By 1866, the village boasted 1200-1500 inhabitants, many of whom had migrated from nearby Calmar. David Noggle presented a petition for incorporation of Conover into a town, and County Judge G. R. Wellett issued the order of incorporation on 17 October 1866. In 1867, Capt. V. C. Jacobs was elected the first (and only) mayor of Conover. Town Councilmen included Col. G. D. Pagent, Charles Sydan, and probably Capt. George Q. Gardner, but detailed town records were destroyed in a subsequent fire. The election expenses exceeded the capacity of the town treasury, and township clerk J. J. Haug took assignment of the accounts, but the expenses remained unpaid.

Growth of the railroad continued to the north and west, drawing business away from the new town of Conover, and in 1868 Calmar became the eastern terminus and junction with the main line for the I & D branch of the Chicago, Milwaukee and St. Paul Railroad. In 1869 a branch line from Conover to Decorah was completed, and Robert Jameson became the first conductor. In the same year, the Conover terminal was transferred to Calmar, including the railroad depot, freight house, and side tracks. A large fire further damaged Conover, and many inhabitants (and buildings) moved back to Calmar. By 1870, most of the lots in Conover had returned to cropland, but the 1880 census still reported a population of 168.

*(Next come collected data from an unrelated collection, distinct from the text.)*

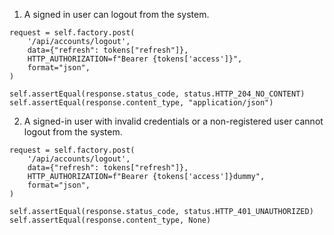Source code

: 1. A signed in user can logout from the system.

```
request = self.factory.post(
    '/api/accounts/logout',
    data={"refresh": tokens["refresh"]},
    HTTP_AUTHORIZATION=f"Bearer {tokens['access']}",
    format="json",
)
```

```
self.assertEqual(response.status_code, status.HTTP_204_NO_CONTENT)
self.assertEqual(response.content_type, "application/json")
```

2. A signed-in user with invalid credentials or a non-registered user cannot logout from the system.

```
request = self.factory.post(
    '/api/accounts/logout',
    data={"refresh": tokens["refresh"]},
    HTTP_AUTHORIZATION=f"Bearer {tokens['access']}dummy",
    format="json",
)
```

```
self.assertEqual(response.status_code, status.HTTP_401_UNAUTHORIZED)
self.assertEqual(response.content_type, None)
```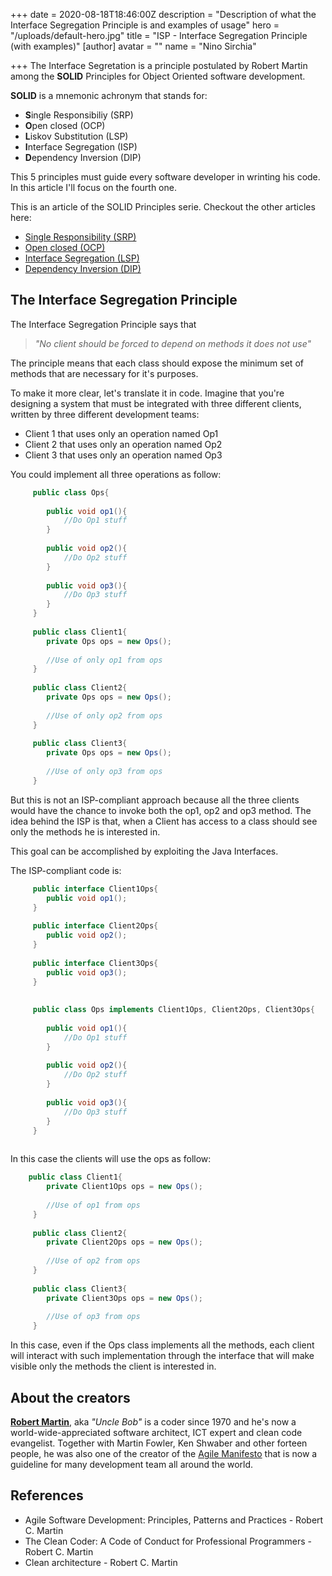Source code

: +++
date = 2020-08-18T18:46:00Z
description = "Description of what the Interface Segregation Principle is and examples of usage"
hero = "/uploads/default-hero.jpg"
title = "ISP - Interface Segregation Principle (with examples)"
[author]
avatar = ""
name = "Nino Sirchia"

+++
The Interface Segretation is a principle postulated by Robert Martin among the **SOLID** Principles
for Object Oriented software development.

**SOLID** is a mnemonic achronym that stands for:

* **S**ingle Responsibiliy (SRP)
* **O**pen closed (OCP)
* **L**iskov Substitution (LSP)
* **I**nterface Segregation (ISP)
* **D**ependency Inversion (DIP)

This 5 principles must guide every software developer in wrinting his code. In this article I'll focus on the fourth one.

This is an article of the SOLID Principles serie. Checkout the other articles here:

* [Single Responsibility (SRP)](/posts/solid-principles/single-responsibility-principle)
* [Open closed (OCP)](/posts/solid-principles/open-closed-principle)
* [Interface Segregation (LSP)](/posts/solid-principles/liskov-substitution-principle)
* [Dependency Inversion (DIP)](/posts/solid-principles/dip-depencency-inversion-principle-with-examples)

## The Interface Segregation Principle

The Interface Segregation Principle says that

> _"No client should be forced to depend on methods it does not use"_

The principle means that each class should expose the minimum set of methods that are necessary for it's purposes.

To make it more clear, let's translate it in code.
Imagine that you're designing a system that must be integrated with three different clients, written by three different development teams:

* Client 1 that uses only an operation named Op1
* Client 2 that uses only an operation named Op2
* Client 3 that uses only an operation named Op3

You could implement all three operations as follow:

```java
     public class Ops{
	 
		public void op1(){
			//Do Op1 stuff
		}
		
		public void op2(){
			//Do Op2 stuff
		}
		
		public void op3(){
			//Do Op3 stuff
		}
	 }
	 
	 public class Client1{
		private Ops ops = new Ops();
		
		//Use of only op1 from ops
	 }
	 
	 public class Client2{
		private Ops ops = new Ops();
		
		//Use of only op2 from ops
	 }
	 
	 public class Client3{
		private Ops ops = new Ops();
		
		//Use of only op3 from ops
	 }
```

But this is not an ISP-compliant approach because all the three clients would have the chance to invoke both the op1, op2 and op3 method.
The idea behind the ISP is that, when a Client has access to a class should see only the methods he is interested in.

This goal can be accomplished by exploiting the Java Interfaces.

The ISP-compliant code is:

```java
     public interface Client1Ops{
		public void op1();
	 }
	 
	 public interface Client2Ops{
		public void op2();
	 }
	 
	 public interface Client3Ops{
		public void op3();
	 }
	 
	 
	 public class Ops implements Client1Ops, Client2Ops, Client3Ops{
	 
		public void op1(){
			//Do Op1 stuff
		}
		
		public void op2(){
			//Do Op2 stuff
		}
		
		public void op3(){
			//Do Op3 stuff
		}
	 }
	 
```

In this case the clients will use the ops as follow:

```java
	public class Client1{
		private Client1Ops ops = new Ops();
		
		//Use of op1 from ops
	 }
	 
	 public class Client2{
		private Client2Ops ops = new Ops();
		
		//Use of op2 from ops
	 }
	 
	 public class Client3{
		private Client3Ops ops = new Ops();
		
		//Use of op3 from ops
	 }
```

In this case, even if the Ops class implements all the methods, each client will interact with such implementation through the interface
that will make visible only the methods the client is interested in.

## About the creators

[**Robert Martin**](https://en.wikipedia.org/wiki/Robert_C._Martin), aka _"Uncle Bob"_ is a coder since 1970 and he's now a world-wide-appreciated software architect, ICT expert and clean code evangelist.
Together with Martin Fowler, Ken Shwaber and other forteen people, he was also one of the creator of the [Agile Manifesto](https://agilemanifesto.org/) that is now a guideline for many development team all around the world.

## References

* Agile Software Development: Principles, Patterns and Practices - Robert C. Martin
* The Clean Coder: A Code of Conduct for Professional Programmers - Robert C. Martin
* Clean architecture - Robert C. Martin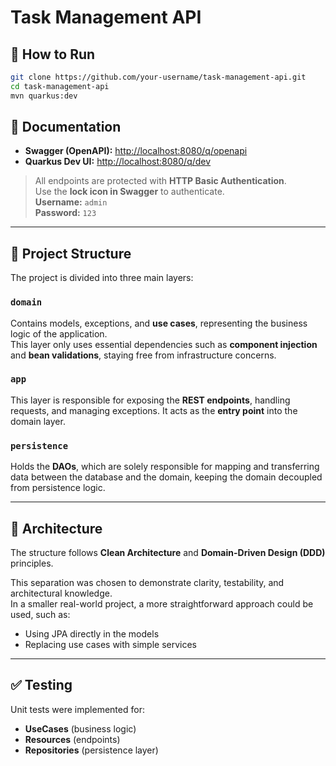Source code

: # Task Management API

## 🔧 How to Run

```bash
git clone https://github.com/your-username/task-management-api.git
cd task-management-api
mvn quarkus:dev
```

## 📑 Documentation

- **Swagger (OpenAPI):** [http://localhost:8080/q/openapi](http://localhost:8080/q/openapi)
- **Quarkus Dev UI:** [http://localhost:8080/q/dev](http://localhost:8080/q/dev)

> All endpoints are protected with **HTTP Basic Authentication**.  
> Use the **lock icon in Swagger** to authenticate.  
> **Username:** `admin`  
> **Password:** `123`

---

## 🧠 Project Structure

The project is divided into three main layers:

### `domain`
Contains models, exceptions, and **use cases**, representing the business logic of the application.  
This layer only uses essential dependencies such as **component injection** and **bean validations**, staying free from infrastructure concerns.

### `app`
This layer is responsible for exposing the **REST endpoints**, handling requests, and managing exceptions. It acts as the **entry point** into the domain layer.

### `persistence`
Holds the **DAOs**, which are solely responsible for mapping and transferring data between the database and the domain, keeping the domain decoupled from persistence logic.

---

## 🧱 Architecture

The structure follows **Clean Architecture** and **Domain-Driven Design (DDD)** principles.

This separation was chosen to demonstrate clarity, testability, and architectural knowledge.  
In a smaller real-world project, a more straightforward approach could be used, such as:

- Using JPA directly in the models
- Replacing use cases with simple services

---

## ✅ Testing

Unit tests were implemented for:

- **UseCases** (business logic)
- **Resources** (endpoints)
- **Repositories** (persistence layer)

Conover buildings huddle down the railroad track a half-hour walk – a town that somehow got cheated out of great expectations.
— Marie "Mary" Andera, Diary, 5 March 1884, Spillville, Iowa

The Conover Post Office, established in 1865, closed in 1916.

Railroad cars were still checked in Conover until the yards closed in the late 1940s. Anna Becvar (née Vondersitt) was the last Conover railroad agent. The population was 49 in 1940.

==Education==
Conover is within the South Winneshiek Community School District.